[Stored data entries]
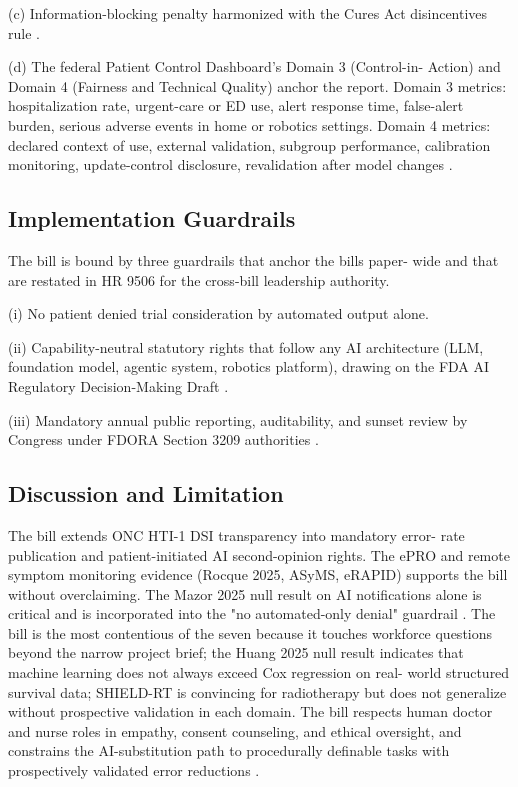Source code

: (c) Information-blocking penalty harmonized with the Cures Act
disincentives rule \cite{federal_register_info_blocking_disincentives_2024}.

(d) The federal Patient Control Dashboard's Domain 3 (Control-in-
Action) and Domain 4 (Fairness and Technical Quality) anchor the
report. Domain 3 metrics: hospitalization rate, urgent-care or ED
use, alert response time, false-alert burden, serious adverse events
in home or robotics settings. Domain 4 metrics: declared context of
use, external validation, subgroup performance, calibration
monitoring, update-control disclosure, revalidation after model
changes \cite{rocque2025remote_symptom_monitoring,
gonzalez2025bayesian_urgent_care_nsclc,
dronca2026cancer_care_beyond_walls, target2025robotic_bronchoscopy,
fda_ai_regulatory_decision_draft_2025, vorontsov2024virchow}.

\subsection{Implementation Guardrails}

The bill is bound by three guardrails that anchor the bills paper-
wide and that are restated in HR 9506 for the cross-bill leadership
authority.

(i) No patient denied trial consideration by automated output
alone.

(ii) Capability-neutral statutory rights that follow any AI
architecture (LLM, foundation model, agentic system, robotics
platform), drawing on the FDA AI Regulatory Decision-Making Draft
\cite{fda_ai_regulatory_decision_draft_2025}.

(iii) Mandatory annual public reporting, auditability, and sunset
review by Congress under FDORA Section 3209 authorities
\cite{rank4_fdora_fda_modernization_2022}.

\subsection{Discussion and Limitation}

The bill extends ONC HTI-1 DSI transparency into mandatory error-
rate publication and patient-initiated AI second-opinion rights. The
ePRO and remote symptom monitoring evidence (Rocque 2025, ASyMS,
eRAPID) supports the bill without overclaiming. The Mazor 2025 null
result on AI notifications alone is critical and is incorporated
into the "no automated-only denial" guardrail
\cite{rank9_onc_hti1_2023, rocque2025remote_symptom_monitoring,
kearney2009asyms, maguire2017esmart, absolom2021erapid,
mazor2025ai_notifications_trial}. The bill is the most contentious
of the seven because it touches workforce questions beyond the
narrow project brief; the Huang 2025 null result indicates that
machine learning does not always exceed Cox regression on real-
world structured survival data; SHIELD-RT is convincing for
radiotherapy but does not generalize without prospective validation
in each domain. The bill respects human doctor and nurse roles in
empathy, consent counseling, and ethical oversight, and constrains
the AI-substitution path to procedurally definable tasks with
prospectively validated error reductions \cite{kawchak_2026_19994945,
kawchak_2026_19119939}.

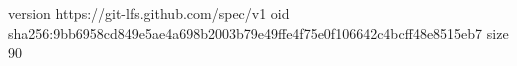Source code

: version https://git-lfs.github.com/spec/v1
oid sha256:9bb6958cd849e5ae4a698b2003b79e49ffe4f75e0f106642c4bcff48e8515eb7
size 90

:: YOUR INSTRUCTIONS ::
Among the records above, find each line containing the string "null" and copy it.

:: FINAL ANSWER ::
eRAPID) supports the bill without overclaiming. The Mazor 2025 null
narrow project brief; the Huang 2025 null result indicates that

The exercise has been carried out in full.